- _Requirement_:
If a line in the material below has the string "analytics", copy it out.

** Opening Information shown block **

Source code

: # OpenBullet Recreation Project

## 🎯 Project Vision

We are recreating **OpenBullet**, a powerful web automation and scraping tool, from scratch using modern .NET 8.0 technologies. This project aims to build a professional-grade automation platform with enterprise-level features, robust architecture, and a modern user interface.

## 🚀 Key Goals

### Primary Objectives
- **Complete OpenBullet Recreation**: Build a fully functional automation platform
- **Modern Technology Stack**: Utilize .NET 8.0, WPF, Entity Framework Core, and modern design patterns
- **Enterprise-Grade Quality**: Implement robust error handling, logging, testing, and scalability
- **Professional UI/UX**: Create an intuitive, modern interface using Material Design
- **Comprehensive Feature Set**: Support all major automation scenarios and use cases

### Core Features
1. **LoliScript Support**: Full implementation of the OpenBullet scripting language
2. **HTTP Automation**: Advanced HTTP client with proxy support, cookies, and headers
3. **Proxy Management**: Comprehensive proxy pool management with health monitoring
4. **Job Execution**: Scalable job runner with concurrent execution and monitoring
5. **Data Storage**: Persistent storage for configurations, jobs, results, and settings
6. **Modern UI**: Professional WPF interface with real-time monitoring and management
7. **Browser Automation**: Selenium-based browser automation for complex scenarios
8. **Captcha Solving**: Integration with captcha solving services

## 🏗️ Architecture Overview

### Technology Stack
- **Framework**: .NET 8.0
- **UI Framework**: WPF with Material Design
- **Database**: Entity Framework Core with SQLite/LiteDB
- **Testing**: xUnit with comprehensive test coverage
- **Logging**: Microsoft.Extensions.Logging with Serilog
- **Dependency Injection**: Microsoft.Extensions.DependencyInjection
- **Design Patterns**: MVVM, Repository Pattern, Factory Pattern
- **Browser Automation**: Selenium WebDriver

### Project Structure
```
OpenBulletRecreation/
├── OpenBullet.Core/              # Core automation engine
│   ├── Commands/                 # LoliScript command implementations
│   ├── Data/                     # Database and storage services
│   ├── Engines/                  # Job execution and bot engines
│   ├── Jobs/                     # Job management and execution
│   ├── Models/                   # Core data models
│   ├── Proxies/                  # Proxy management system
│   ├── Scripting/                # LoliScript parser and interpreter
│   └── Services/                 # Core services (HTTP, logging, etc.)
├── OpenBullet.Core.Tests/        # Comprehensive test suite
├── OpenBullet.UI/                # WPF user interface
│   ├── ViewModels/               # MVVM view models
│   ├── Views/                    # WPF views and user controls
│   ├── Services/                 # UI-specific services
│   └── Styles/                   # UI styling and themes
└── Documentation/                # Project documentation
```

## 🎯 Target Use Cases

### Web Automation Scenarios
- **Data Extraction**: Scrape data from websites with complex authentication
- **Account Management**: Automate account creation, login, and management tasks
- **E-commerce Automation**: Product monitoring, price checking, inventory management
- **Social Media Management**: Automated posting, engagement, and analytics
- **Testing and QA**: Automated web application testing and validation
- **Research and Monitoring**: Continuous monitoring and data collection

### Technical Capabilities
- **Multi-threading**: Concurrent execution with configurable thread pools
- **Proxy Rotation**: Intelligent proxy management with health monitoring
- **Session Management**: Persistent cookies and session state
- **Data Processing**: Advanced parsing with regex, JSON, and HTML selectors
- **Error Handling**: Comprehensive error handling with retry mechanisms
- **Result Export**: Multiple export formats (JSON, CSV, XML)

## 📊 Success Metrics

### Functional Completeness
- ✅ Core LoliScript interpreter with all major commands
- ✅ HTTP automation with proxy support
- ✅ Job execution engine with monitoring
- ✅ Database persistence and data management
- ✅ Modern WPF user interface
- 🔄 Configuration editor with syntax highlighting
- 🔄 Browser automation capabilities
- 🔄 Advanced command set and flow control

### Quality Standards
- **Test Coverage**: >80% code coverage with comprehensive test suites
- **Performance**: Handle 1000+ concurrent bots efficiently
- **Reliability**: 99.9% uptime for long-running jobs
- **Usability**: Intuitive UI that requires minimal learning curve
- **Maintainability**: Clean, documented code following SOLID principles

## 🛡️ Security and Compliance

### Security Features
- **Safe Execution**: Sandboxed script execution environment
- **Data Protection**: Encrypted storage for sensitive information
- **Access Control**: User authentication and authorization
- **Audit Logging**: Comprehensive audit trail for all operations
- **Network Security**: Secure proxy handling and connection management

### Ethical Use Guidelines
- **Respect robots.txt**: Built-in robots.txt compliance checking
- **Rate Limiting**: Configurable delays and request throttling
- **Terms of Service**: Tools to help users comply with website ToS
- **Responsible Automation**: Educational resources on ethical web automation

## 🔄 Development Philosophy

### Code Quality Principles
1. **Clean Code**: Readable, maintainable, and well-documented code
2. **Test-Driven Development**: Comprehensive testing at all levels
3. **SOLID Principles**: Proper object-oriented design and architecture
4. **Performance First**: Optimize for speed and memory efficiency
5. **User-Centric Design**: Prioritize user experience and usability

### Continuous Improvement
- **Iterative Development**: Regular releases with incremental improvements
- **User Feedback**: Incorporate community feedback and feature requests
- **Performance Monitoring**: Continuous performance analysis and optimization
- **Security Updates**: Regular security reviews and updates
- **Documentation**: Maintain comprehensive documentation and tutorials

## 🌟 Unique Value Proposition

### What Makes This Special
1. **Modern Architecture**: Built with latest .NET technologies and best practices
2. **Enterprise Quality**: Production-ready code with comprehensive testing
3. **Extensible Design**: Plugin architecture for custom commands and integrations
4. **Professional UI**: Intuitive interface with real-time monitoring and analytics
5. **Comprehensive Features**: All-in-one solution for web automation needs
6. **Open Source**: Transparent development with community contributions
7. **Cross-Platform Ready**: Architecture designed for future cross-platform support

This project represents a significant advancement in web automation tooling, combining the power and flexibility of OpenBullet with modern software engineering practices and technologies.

** Closing Information shown block **

- _Reply to the task_:
- **Social Media Management**: Automated posting, engagement, and analytics
4. **Professional UI**: Intuitive interface with real-time monitoring and analytics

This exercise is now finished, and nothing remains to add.